DISCLAIMER: The vast majority of this information is either directly quoted from the sources below or only slightly changed. Very little of it is my original thoughts, save a paragraph here or there. I attribute the following completely to my sources and make no claims otherwise. If so desired I will remove this content from the website without hesitation if asked to do so by TIMEGHOST or by any of the original copyright holders. My intent is purely the sharing of historical knowledge regarding Canada and the Battle of the Atlantic.

Sources:

“The Far Distant Ships” by Joseph Schull, ISBN-10 0773721606 (An official operational account published in 1950, somewhat sensationalist)

“North Atlantic Run” by Marc Milner, ISBN-10 0802025447 (Written in an attempt to give a more strategic view of Canada’s contribution than Joseph Schull’s work, published 1985)

“Reader’s Digest: The Canadians at War: Volumes 1 & 2” ISBN-10 0888501617 (A compilation of articles ranging from personal stories to overviews of Canadian involvement in a particular campaign. Contains excerpts from a number of more obscure Canadian books written after the war, published 1969)

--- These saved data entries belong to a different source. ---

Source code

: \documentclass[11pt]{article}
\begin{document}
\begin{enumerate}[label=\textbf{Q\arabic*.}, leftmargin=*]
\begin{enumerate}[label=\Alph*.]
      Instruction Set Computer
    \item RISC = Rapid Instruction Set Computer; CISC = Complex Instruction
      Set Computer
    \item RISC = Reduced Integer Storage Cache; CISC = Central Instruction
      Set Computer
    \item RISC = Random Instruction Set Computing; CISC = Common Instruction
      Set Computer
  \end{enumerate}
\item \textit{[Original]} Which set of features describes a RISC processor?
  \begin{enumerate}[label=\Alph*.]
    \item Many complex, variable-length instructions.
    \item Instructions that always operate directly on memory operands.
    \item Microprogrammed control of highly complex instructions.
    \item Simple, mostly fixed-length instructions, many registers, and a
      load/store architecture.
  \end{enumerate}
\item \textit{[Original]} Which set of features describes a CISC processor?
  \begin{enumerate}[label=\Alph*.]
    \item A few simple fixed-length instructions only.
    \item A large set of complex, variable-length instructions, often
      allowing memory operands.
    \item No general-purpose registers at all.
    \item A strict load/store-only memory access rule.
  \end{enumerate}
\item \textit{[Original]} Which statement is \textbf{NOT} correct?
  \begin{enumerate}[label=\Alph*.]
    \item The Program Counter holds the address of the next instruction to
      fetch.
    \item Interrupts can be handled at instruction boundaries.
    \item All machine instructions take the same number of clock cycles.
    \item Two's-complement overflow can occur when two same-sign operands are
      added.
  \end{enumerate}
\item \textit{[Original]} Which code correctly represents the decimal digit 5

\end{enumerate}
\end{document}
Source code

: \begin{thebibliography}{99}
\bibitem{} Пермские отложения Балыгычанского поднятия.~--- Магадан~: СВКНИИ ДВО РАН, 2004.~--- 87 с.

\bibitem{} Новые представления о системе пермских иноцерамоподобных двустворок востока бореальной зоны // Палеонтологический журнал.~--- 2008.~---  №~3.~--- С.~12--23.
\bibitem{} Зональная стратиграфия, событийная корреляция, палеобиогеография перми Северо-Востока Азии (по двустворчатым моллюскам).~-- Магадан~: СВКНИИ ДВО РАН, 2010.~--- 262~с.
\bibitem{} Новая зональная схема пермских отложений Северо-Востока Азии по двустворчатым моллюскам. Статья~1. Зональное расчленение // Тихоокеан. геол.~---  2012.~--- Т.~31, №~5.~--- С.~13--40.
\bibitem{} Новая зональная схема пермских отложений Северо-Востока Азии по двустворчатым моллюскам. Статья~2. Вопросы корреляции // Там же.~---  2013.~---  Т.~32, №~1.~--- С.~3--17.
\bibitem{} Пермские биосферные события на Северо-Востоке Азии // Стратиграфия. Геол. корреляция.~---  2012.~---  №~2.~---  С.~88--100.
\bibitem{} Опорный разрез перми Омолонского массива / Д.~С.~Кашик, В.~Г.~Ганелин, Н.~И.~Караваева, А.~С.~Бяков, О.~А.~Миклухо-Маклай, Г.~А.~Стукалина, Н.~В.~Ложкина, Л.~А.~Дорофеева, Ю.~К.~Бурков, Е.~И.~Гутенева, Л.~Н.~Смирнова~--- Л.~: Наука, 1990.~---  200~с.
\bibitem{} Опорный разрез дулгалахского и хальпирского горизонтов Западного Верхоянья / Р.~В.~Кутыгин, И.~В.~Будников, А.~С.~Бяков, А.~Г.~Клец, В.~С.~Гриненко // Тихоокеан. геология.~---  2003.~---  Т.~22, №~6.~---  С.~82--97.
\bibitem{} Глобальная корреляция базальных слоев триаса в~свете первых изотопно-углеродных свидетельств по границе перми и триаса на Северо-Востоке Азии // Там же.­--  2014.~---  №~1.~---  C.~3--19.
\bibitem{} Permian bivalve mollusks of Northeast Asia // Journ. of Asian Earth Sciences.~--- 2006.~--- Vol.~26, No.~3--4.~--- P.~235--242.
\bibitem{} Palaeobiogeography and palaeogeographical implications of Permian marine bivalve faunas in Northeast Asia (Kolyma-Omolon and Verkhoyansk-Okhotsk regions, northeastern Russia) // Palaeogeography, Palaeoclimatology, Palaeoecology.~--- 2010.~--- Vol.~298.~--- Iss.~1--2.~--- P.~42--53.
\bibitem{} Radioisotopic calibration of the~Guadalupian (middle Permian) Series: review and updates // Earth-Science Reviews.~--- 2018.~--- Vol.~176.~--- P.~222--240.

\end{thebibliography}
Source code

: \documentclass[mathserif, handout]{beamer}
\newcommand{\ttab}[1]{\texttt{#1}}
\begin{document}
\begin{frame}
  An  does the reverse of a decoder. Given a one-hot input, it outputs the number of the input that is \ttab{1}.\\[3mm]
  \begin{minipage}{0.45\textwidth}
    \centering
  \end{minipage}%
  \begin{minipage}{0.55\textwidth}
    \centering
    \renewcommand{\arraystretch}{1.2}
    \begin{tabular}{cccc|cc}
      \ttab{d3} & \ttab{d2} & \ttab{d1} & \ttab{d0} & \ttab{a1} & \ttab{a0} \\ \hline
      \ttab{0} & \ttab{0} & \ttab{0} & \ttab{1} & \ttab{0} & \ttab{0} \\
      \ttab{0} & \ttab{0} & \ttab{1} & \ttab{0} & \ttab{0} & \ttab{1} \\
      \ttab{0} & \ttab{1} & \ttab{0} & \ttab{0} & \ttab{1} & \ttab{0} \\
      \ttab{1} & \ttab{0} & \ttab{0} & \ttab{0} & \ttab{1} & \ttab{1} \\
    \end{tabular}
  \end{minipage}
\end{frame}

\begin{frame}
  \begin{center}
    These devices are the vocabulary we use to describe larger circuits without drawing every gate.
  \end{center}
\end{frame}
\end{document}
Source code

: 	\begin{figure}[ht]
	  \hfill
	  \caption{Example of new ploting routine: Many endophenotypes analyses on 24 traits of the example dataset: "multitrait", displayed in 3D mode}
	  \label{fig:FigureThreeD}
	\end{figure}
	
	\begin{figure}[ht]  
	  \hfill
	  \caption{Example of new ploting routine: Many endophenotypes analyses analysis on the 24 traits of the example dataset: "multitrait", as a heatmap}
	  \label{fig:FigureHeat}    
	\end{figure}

**The Americans, Doctrine Woes, The Pack Explained, **

According to operational plans already worked out under the terms of ABC 1, the US commitment to Support Force was large, included within were battleships, a large force of escort destroyers (48), and, in the event of war with Germany, fleet-class aircraft carriers. The intention of the Argentia agreements was to relieve the RN of the burden of the Western Atlantic, including defence of trade. As far as the escort of convoys was concerned, Support Force was initially responsible for protection of fast convoys only between WESTOMP (the limit of local RCN escorts) and MOMP. The RCN commitment to the Western Atlantic, outside of local duties, under the terms of ABC 22 and the operational orders prepared by the USN was five destroyers and fifteen corvettes. With these forces the RCN was to assume sole responsibility for slow convoys between WESTOMP and MOMP. All British escorts operating west of MOMP were to be withdrawn, and it was expected that when the USN had gained sufficient experience in the conduct of convoys, it would take over NEF’s duties as well. In the interim, NEF passed from the operational control of C-and-C, WA, to that of Rear-Admiral A.L. Bristol, USN, Commander, Support Force, an officer whose nation was still neutral.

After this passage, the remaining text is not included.